Employees of these covered entities are considered eligible for FMLA under the following conditions:

  • The birth and care of a child 

  • Fostering or adopting children

  • Attending to the health needs of an immediate family member

  • Medical leave due to serious health condition

 

How Does HR Handle FMLA?

It is crucial that HR maintain a clear understanding of all rules and regulations involving FMLA. In order to remain compliant, they will need to follow all requirements carefully and completely. 

This involves a number of preemptive measures to ensure employees are made aware of FMLA policies and procedures. Organizations must make available an FMLA notice somewhere employees will have ease of visibility. This ensures that employees can familiarize themselves with the basics of FMLA and learn how to file complaints with the Department of Labor should their rights be violated.

It’s important to note that organizations are still required to post this notice regardless of their employees’ FMLA status. This can be done in a culture guide or employee handbook. 

The notice must include the following information at a minimum:

  • The employer’s set time frame for counting FMLA leave

  • The requirements for furnishing certifications and consequences for lack of doing so

  • Information involving the employee's rights, conditions involving substitution, and employees' rights to choose unpaid FMLA leave should the conditions be met

  • All information and instruction regarding premium payments

  • Notice of what constitutes a key employee

  • An employee’s rights to maintain their job and benefits

HR must also maintain strict and detailed records of all FMLA requests, eligibility, and disputes. This includes leave dates, total hours, responses, policy details, payments, and any relevant medical records.

Lastly, make sure your organization stays up to date on the latest FMLA updates from the DOL to ensure compliance. 

 

Disability vs. FMLA

Many people confuse FMLA with disability but there are some distinct differences. Disability is a form of insurance that an individual may purchase to help supplement missing income, should an employee become sick or injured and unable to continue working. For example, if an employee cannot work due to a serious car crash and they have disability insurance, they will receive direct payments based on their policy and level of coverage. 

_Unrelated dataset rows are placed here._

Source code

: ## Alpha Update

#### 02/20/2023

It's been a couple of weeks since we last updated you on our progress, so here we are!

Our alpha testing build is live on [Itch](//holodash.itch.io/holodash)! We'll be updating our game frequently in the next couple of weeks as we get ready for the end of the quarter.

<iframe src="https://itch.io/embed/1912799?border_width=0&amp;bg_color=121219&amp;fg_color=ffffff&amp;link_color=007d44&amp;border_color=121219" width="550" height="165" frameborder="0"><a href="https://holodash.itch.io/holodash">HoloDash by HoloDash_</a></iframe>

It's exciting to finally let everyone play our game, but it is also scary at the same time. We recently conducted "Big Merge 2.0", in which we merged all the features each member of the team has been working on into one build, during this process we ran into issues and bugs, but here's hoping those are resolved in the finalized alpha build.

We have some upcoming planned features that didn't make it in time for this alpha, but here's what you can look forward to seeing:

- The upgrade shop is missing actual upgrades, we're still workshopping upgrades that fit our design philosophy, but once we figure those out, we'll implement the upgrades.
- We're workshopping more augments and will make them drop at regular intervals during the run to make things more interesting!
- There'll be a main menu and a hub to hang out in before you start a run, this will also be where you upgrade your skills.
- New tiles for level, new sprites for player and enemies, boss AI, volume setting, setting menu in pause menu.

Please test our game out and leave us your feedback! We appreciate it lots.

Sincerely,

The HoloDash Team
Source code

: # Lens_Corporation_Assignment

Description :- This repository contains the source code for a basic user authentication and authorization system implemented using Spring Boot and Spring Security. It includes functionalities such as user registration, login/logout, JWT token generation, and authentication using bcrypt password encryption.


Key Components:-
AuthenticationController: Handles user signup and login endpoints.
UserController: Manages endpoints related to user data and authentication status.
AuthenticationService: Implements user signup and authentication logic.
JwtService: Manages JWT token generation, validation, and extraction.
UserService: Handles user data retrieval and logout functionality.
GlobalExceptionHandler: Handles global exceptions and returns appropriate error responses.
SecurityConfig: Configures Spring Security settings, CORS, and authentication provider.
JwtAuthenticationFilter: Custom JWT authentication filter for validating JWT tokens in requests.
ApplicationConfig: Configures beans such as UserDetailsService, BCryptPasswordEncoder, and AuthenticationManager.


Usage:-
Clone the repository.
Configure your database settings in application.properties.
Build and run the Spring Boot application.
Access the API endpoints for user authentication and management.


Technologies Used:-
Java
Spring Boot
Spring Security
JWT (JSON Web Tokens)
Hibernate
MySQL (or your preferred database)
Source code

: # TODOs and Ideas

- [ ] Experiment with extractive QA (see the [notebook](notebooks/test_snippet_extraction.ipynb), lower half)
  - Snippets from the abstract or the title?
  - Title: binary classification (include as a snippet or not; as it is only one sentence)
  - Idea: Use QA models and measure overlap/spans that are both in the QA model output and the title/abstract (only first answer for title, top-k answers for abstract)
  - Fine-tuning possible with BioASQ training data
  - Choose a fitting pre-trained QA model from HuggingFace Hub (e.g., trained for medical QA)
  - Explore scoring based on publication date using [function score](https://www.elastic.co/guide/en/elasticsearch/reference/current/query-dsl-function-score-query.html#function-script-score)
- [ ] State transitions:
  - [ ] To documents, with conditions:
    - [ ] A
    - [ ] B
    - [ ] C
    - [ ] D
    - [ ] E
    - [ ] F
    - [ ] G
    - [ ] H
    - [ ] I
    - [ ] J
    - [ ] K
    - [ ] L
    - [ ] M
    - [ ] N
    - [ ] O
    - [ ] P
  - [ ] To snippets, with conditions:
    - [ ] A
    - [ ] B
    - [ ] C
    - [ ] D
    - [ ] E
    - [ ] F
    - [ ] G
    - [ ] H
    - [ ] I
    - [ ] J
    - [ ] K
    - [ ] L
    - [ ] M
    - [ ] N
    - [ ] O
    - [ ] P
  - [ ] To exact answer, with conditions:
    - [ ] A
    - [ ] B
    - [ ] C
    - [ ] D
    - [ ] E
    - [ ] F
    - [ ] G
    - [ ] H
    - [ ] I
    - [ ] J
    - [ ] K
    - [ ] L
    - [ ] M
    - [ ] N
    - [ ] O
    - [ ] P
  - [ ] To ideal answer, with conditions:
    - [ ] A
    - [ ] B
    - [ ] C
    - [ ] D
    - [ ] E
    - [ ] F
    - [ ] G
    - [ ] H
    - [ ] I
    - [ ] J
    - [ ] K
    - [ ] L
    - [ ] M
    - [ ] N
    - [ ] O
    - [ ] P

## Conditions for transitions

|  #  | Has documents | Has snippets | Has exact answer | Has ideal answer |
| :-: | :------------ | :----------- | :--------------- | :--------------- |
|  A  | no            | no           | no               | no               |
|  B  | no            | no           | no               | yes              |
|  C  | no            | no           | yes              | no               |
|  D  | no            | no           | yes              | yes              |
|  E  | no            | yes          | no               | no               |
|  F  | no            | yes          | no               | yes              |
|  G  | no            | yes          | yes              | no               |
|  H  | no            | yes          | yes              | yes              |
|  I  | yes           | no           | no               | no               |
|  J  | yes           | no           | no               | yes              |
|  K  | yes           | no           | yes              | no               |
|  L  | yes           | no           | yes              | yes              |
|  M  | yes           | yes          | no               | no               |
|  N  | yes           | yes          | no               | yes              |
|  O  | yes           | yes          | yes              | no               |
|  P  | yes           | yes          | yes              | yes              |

When it comes to disability there are two types, long-term and short-term. The amount of time that disability insurance lasts depends on each policy, but short-term or temporary disability is usually 3-6 months. Depending on the plan, long-term disability can provide coverage anywhere from 5-20 years, or until retirement.

The difference between disability and FMLA is that FMLA will always be offered by a covered organization and is unpaid. Disability on the other hand can cover different amounts of time depending upon the insurance offering. Disability will replace pay while the employee is unable to work. In addition, employees may need to pay separately for disability as there is no requirement for businesses to offer and supply this form of insurance. 

One thing to note is that while disability can supplement up to 60% of your paycheck, you will not be granted job protection with the insurance alone. FMLA, while unpaid, will protect your job for up to 12 weeks. 

 

When Does Eligibility Begin?

In order for an employee to be considered eligible for FMLA they must meet several key requirements: 

  • They are employed by a covered employer

  • They have worked at least 12 months prior to the leave start date 

  • They have worked 1250 hours during this time frame

  • They must be within 75 miles or less of at least 50 other employees 

Time worked does not need to be consecutive so long as it reaches 12 months. If an employee has spent time seasonally with an employer, they may use that time to qualify for the 12-month requirement. Once there is a break of 7 years or more, that time will no longer count toward the 12-month requirement with two exceptions: 

If an employee has taken leave but is not yet eligible for FMLA, then they will not be considered eligible for the benefits of FMLA at that time. Should they qualify while already on non-FMLA leave, then any remaining time following that qualification date will be considered and recognized as FMLA leave.